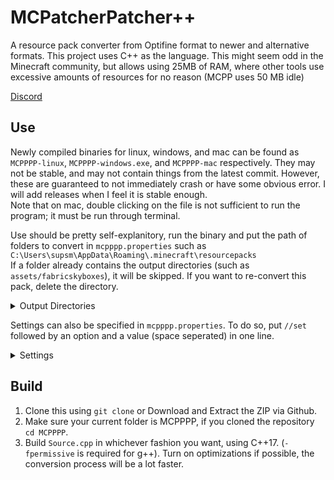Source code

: # MCPatcherPatcher++
A resource pack converter from Optifine format to newer and alternative formats. This project uses C++ as the language. This might seem odd in the Minecraft community, but allows using 25MB of RAM, where other tools use excessive amounts of resources for no reason (MCPP uses 50 MB idle)  
  
[Discord](https://discord.gg/waXJDswsaR)  
## Use
Newly compiled binaries for linux, windows, and mac can be found as `MCPPPP-linux`, `MCPPPP-windows.exe`, and `MCPPPP-mac` respectively. They may not be stable, and may not contain things from the latest commit. However, these are guaranteed to not immediately crash or have some obvious error. I will add releases when I feel it is stable enough.  
Note that on mac, double clicking on the file is not sufficient to run the program; it must be run through terminal.  
  
Use should be pretty self-explanitory, run the binary and put the path of folders to convert in `mcpppp.properties` such as `C:\Users\supsm\AppData\Roaming\.minecraft\resourcepacks`  
If a folder already contains the output directories (such as `assets/fabricskyboxes`), it will be skipped. If you want to re-convert this pack, delete the directory.  
<details>
  <summary>Output Directories</summary>

  Fabricskyboxes: `assets/fabricskyboxes/sky`  
  Variated Mob Textures: `assets/minecraft/varied/textures/entity`  
</details>

Settings can also be specified in `mcpppp.properties`. To do so, put `//set` followed by an option and a value (space seperated) in one line.  
<details>
  <summary>Settings</summary>

  | Name              | Values/Type      | Description                                                                                                            | Default   |
  |:-----------------:|:----------------:|:----------------------------------------------------------------------------------------------------------------------:|:---------:|
  | `pauseOnExit`    | `true`, `false` | Wait for enter/key to be pressed once execution has been finished                                                      | `true`   |
  | `log`             | String           | A log file where logs will be stored                                                                                   | -        |
  | `timestamp`      | `true`, `false` | Timestamp console (Logs will always be timestamped)                                                                    | `false`  |
  | `autoDeleteTemp` | `true`, `false` | Automatically delete `mcpppp-temp` folder on startup                                                                  | `false` |
  | `outputLevel`    | Integer, `1-5`   | How much info should be outputted <br>`1` - Spam <br>`2` - Info <br>`3` - Important <br>`4` - Warning <br>`5` - Error | `3`      |
  | `logLevel`       | Integer, `1-5`   | Same as `outputLevel`, but for logs <br>Has no effect if no log file is set                                           | `2`     |
</details>


## Build
1. Clone this using `git clone` or Download and Extract the ZIP via Github.  
2. Make sure your current folder is MCPPPP, if you cloned the repository `cd MCPPPP`.  
3. Build `Source.cpp` in whichever fashion you want, using C++17. (`-fpermissive` is required for g++). Turn on optimizations if possible, the conversion process will be a lot faster.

+++

▸ **The problem**
Reproduce only the lines above spanning from the line containing "Newly compiled binaries" through the line containing "Wait for enter/key", word for word.

▸ **Answer**
Newly compiled binaries for linux, windows, and mac can be found as `MCPPPP-linux`, `MCPPPP-windows.exe`, and `MCPPPP-mac` respectively. They may not be stable, and may not contain things from the latest commit. However, these are guaranteed to not immediately crash or have some obvious error. I will add releases when I feel it is stable enough.  
Note that on mac, double clicking on the file is not sufficient to run the program; it must be run through terminal.  
  
Use should be pretty self-explanitory, run the binary and put the path of folders to convert in `mcpppp.properties` such as `C:\Users\supsm\AppData\Roaming\.minecraft\resourcepacks`  
If a folder already contains the output directories (such as `assets/fabricskyboxes`), it will be skipped. If you want to re-convert this pack, delete the directory.  
<details>
  <summary>Output Directories</summary>

  Fabricskyboxes: `assets/fabricskyboxes/sky`  
  Variated Mob Textures: `assets/minecraft/varied/textures/entity`  
</details>

Settings can also be specified in `mcpppp.properties`. To do so, put `//set` followed by an option and a value (space seperated) in one line.  
<details>
  <summary>Settings</summary>

  | Name              | Values/Type      | Description                                                                                                            | Default   |
  |:-----------------:|:----------------:|:----------------------------------------------------------------------------------------------------------------------:|:---------:|
  | `pauseOnExit`    | `true`, `false` | Wait for enter/key to be pressed once execution has been finished                                                      | `true`   |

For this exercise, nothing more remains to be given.